Headline — 10 June 2017 — by Rowland A. Parks
An ex-cop for Kolbe!

BELIZE CITY, Thurs. June 8, 2017–Firearms examiner and the country’s leading ballistics expert, Orlando Vera, who is also the second in command at the Belize Forensic Science Service, was sentenced to serve two years in prison after being convicted last week on a charge of abetment to pervert the course of justice.

At his sentencing hearing this morning before Chief Magistrate Ann Marie Smith, three character witnesses spoke glowingly about Vera’s leadership abilities and his ability to inspire positivity in those with whom he came in contact.

The first to address the court was Cardinal Lopez, who told the court that he has known Vera, 41, since, around, 1988, when he was a police constable (he is now a civilian). “Mr. Vera has always been a person who inspires me. He has displayed a lot of fortitude. He was like a soldier,” Lopez, who works at the Belize Forensic Science Services, said about his colleague, who rose from humble beginnings to earn a Master’s Degree.

Similar sentiments were expressed by scenes of crime technician Hiro Sosa, who said, “I would like to tell the court that this gentleman has been an inspiration to me. He was the first ballistics expert and has mastered his field over the years.”

Vera’s sister, Daisy Vera, a counselor at the Belize Agricultural Health Authority (BAHA), described living with her older brother who she said, “was more than a brother. He was like a father to me and assisted me with my school work when I was studying for my Bachelor’s degree at the University of Belize. He has been a role model to me.”

Orlando Vera addressed the court after his character witnesses had spoken. Vera opened his remarks, saying that he has committed some wrongs, “some stuff that that were not right in my life.” Vera cited poor judgment for the wrong things he had done.

“It was bad in the judgment for having the conversation. I know it was not right, and for that I humbly apologize to this honorable court. I am sorry. We all make mistakes,” Vera said.

“This will no doubt cause a dent in my career as a professional that I have worked hard and built over the past 25 years,” Vera added.

Vera then apologized to his wife and his two children and also “to the people who served and worked with me.”

Vera asked the court to have mercy on him.

His attorney, Antony Sylvestre, asked, “Your Ladyship to temper justice with mercy, and I ask the court not to impose a custodial sentence.”

Sylvestre also cited the recent case of Aaron “Fake Cop” Wilson, who was recently convicted in the Supreme Court of Justice Adolph Lucas on two counts of false pretense of being an officer, and who was given a fine instead of a prison sentence.

Sylvestre also cited a British case in which a man who was convicted of an offense similar to Vera’s was sentenced to do community service.

Director of Public Prosecutions, Cheryl-Lynn Vidal, who led the Crown’s evidence against Vera, addressed the court saying, “the offense for which Vera was convicted is a serious offense.”

DPP Vidal went on to explain to the court that “Orlando Vera was not brought to court because of a conversation he had with someone.
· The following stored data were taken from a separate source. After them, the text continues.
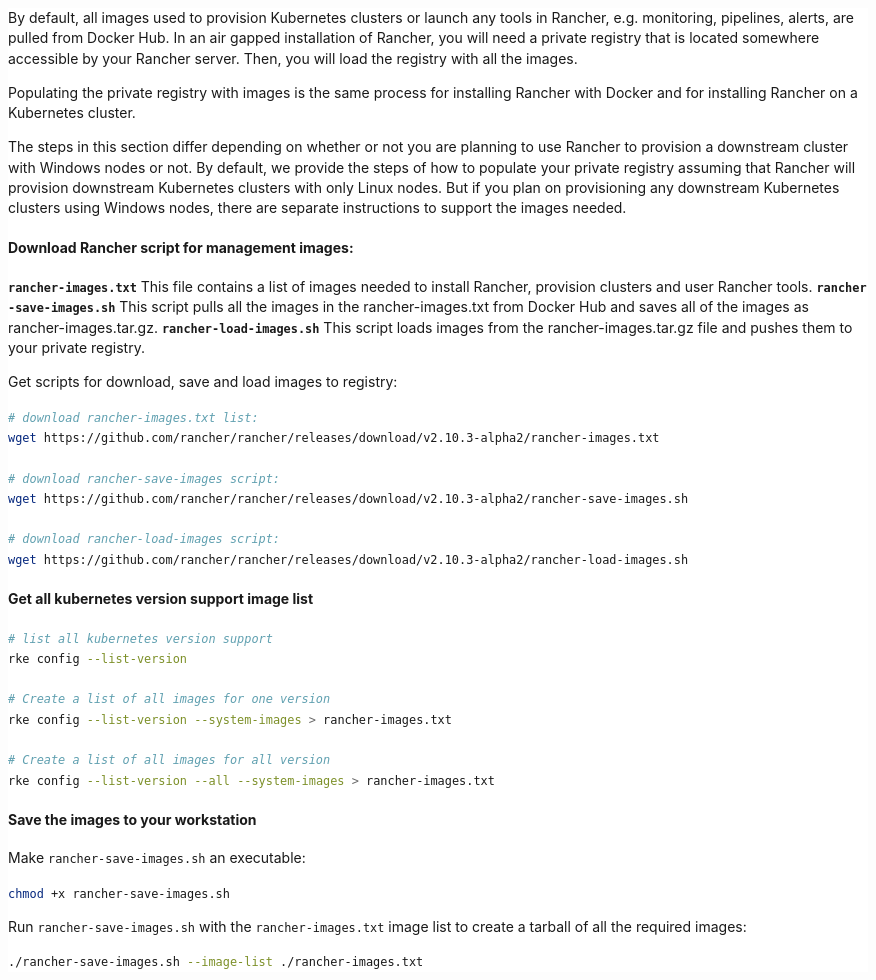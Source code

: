 By default, all images used to provision Kubernetes clusters or launch any tools in Rancher, e.g. monitoring, pipelines, alerts, are pulled from Docker Hub. In an air gapped installation of Rancher, you will need a private registry that is located somewhere accessible by your Rancher server. Then, you will load the registry with all the images.

Populating the private registry with images is the same process for installing Rancher with Docker and for installing Rancher on a Kubernetes cluster.

The steps in this section differ depending on whether or not you are planning to use Rancher to provision a downstream cluster with Windows nodes or not. By default, we provide the steps of how to populate your private registry assuming that Rancher will provision downstream Kubernetes clusters with only Linux nodes. But if you plan on provisioning any downstream Kubernetes clusters using Windows nodes, there are separate instructions to support the images needed.


#### Download Rancher script for management images:

**`rancher-images.txt`**	This file contains a list of images needed to install Rancher, provision clusters and user Rancher tools.
**`rancher-save-images.sh`**	This script pulls all the images in the rancher-images.txt from Docker Hub and saves all of the images as rancher-images.tar.gz.
**`rancher-load-images.sh`**	This script loads images from the rancher-images.tar.gz file and pushes them to your private registry.


Get scripts for download, save and load images to registry:
```bash
# download rancher-images.txt list:
wget https://github.com/rancher/rancher/releases/download/v2.10.3-alpha2/rancher-images.txt

# download rancher-save-images script:
wget https://github.com/rancher/rancher/releases/download/v2.10.3-alpha2/rancher-save-images.sh

# download rancher-load-images script:
wget https://github.com/rancher/rancher/releases/download/v2.10.3-alpha2/rancher-load-images.sh
```

#### Get all kubernetes version support image list
```bash
# list all kubernetes version support
rke config --list-version

# Create a list of all images for one version
rke config --list-version --system-images > rancher-images.txt

# Create a list of all images for all version
rke config --list-version --all --system-images > rancher-images.txt
```

#### Save the images to your workstation
Make `rancher-save-images.sh` an executable:

```bash
chmod +x rancher-save-images.sh
```
Run `rancher-save-images.sh` with the `rancher-images.txt` image list to create a tarball of all the required images:
```bash
./rancher-save-images.sh --image-list ./rancher-images.txt
```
He was brought before the court because he offered a defendant to manipulate evidence, with his scientific knowledge. That is a very serious matter.”
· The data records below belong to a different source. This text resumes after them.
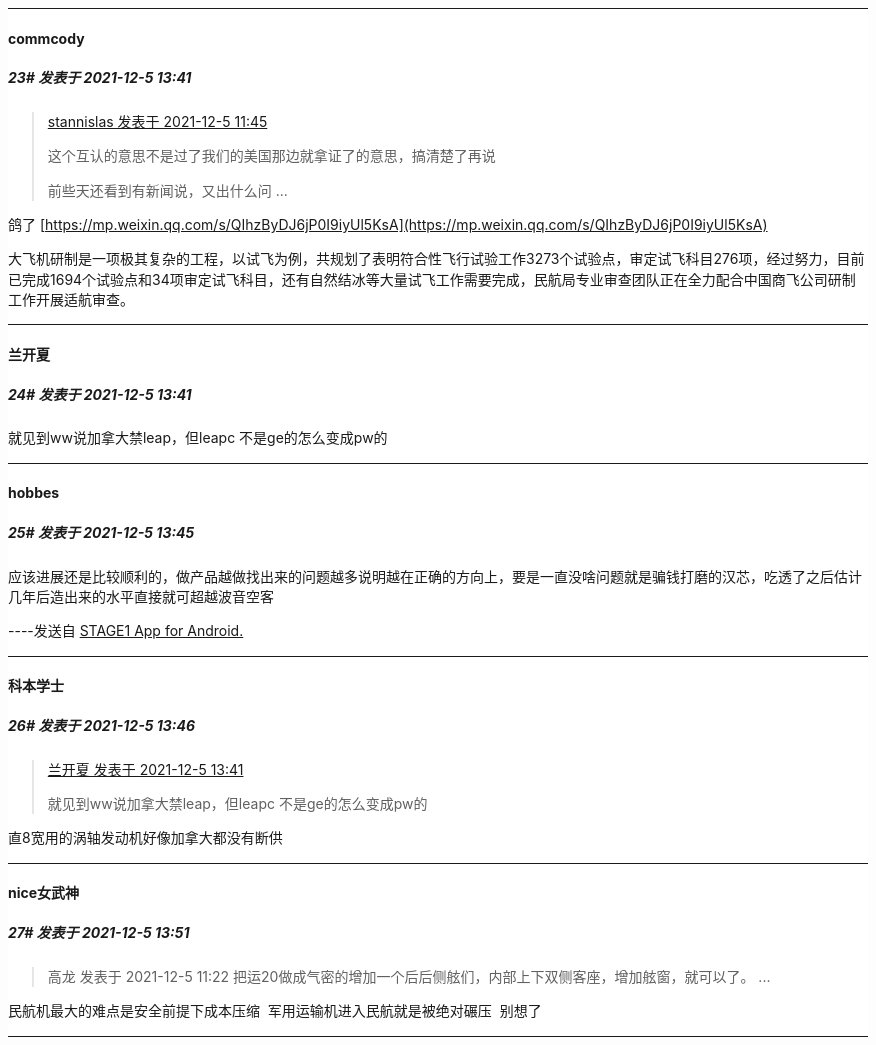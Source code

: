 *****

####  commcody  
##### 23#       发表于 2021-12-5 13:41

<blockquote><a href="httphttps://bbs.saraba1st.com/2b/forum.php?mod=redirect&amp;goto=findpost&amp;pid=53815520&amp;ptid=2040886" target="_blank">stannislas 发表于 2021-12-5 11:45</a>

这个互认的意思不是过了我们的美国那边就拿证了的意思，搞清楚了再说

前些天还看到有新闻说，又出什么问 ...</blockquote>
鸽了
[https://mp.weixin.qq.com/s/QIhzByDJ6jP0I9iyUl5KsA](https://mp.weixin.qq.com/s/QIhzByDJ6jP0I9iyUl5KsA)

大飞机研制是一项极其复杂的工程，以试飞为例，共规划了表明符合性飞行试验工作3273个试验点，审定试飞科目276项，经过努力，目前已完成1694个试验点和34项审定试飞科目，还有自然结冰等大量试飞工作需要完成，民航局专业审查团队正在全力配合中国商飞公司研制工作开展适航审查。

*****

####  兰开夏  
##### 24#       发表于 2021-12-5 13:41

就见到ww说加拿大禁leap，但leapc 不是ge的怎么变成pw的

*****

####  hobbes  
##### 25#       发表于 2021-12-5 13:45

应该进展还是比较顺利的，做产品越做找出来的问题越多说明越在正确的方向上，要是一直没啥问题就是骗钱打磨的汉芯，吃透了之后估计几年后造出来的水平直接就可超越波音空客

----发送自 [STAGE1 App for Android.](http://stage1.5j4m.com/?1.29)

*****

####  科本学士  
##### 26#       发表于 2021-12-5 13:46

<blockquote><a href="httphttps://bbs.saraba1st.com/2b/forum.php?mod=redirect&amp;goto=findpost&amp;pid=53816536&amp;ptid=2040886" target="_blank">兰开夏 发表于 2021-12-5 13:41</a>

就见到ww说加拿大禁leap，但leapc 不是ge的怎么变成pw的</blockquote>
直8宽用的涡轴发动机好像加拿大都没有断供

*****

####  nice女武神  
##### 27#       发表于 2021-12-5 13:51

<blockquote>高龙 发表于 2021-12-5 11:22
把运20做成气密的增加一个后后侧舷们，内部上下双侧客座，增加舷窗，就可以了。 ...</blockquote>
民航机最大的难点是安全前提下成本压缩  军用运输机进入民航就是被绝对碾压  别想了 

*****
DPP Vidal said that the legislators set a limit of 5 years in prison upon summary conviction for the offense, and that is the upper limit of the sentence.

Before imposing her sentence, Chef Magistrate Smith said that Vera was placed in a position of trust, and that this is a high level of corruption, and she went on to comment, “in my view, corruption is what is eating out the core of this country and in my view, it seems to taint all elements of the society.”

Chief Magistrate Smith said, “Now, looking at his remorse I agree with what Mrs. Vidal said.

This is a very serious matter. And although Mr. Vera appears to be remorseful he tried to minimize the role he played in the whole sordid and sorry affair. So his remorse is somewhat tainted. I am going to impose a custodial sentence, even though Mr. Vera has no previous conviction. I also looked at the principle of sentencing. Other people need to know that they can’t do this kind of thing and walk away and smile. He’s going to go to jail for 2 years.”

The circumstances leading up to the charge against Vera for abetment to pervert the course of Justice, occurred when sometime in June or July 2015, Vera met with Belmopan businessman

Michael Modiri, who at that time had three firearm-related charges before the court. Vera offered to tamper with the evidence in order to assist Modiri to win his case.

Vera’s attorney has filed appeal papers and tomorrow, Friday, he scheduled to appear in the Supreme Court for a bail application hearing.